Sat Jan 7, 2023, 12:13 PM
Jan 2023

It has always been the "democratic" party. Assholes say democrat party because the "crat" rhymes with "rat". Its an epithet created by our opponents.

It pisses me off every time I hear the term ""democrat" party. And when a democrat slips up and says it, it is particularly unnerving to me.

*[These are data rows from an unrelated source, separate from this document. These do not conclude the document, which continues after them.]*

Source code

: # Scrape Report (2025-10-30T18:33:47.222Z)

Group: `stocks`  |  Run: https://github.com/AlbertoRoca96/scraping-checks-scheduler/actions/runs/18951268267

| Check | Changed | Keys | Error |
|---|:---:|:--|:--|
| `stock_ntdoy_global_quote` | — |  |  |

Saying democrat party instead of democratic party is like saying republic party instead of republican party.

newdayneeded

(1,955 posts)
16. Democrat
Fri Jan 6, 2023, 10:58 AM
Jan 2023

has been used well before Limbaugh. I remember my dad telling me he and my mom sided with the democrat party when I was like 9. 45 years ago.

rurallib

(62,411 posts)
39. My understanding is that Joe McCarthy came up with it during his
Fri Jan 6, 2023, 11:34 AM
Jan 2023

red scare days.

His pronunciation had the emphasis on the RAT syllable

EYESORE 9001

(25,932 posts)
7. If you just don't get it now, will you ever get it?
Fri Jan 6, 2023, 10:52 AM
Jan 2023

This is a threshold moment. Take a step toward understanding the viewpoint of millions of Democratic Americans who don’t like RW troll droppings cast their way. If attention is what you crave, then please proceed. Is it true that negative attention is better than none?

newdayneeded

(1,955 posts)
22. ?
Fri Jan 6, 2023, 11:01 AM
Jan 2023

Demonrat, libtard, democraps, etc are all names I hate they say.......but, Democrat? I'll never lose sleep over this.

newdayneeded

(1,955 posts)
31. That's my point!
Fri Jan 6, 2023, 11:11 AM
Jan 2023

This is what makes people fume? Why let something like this bother you?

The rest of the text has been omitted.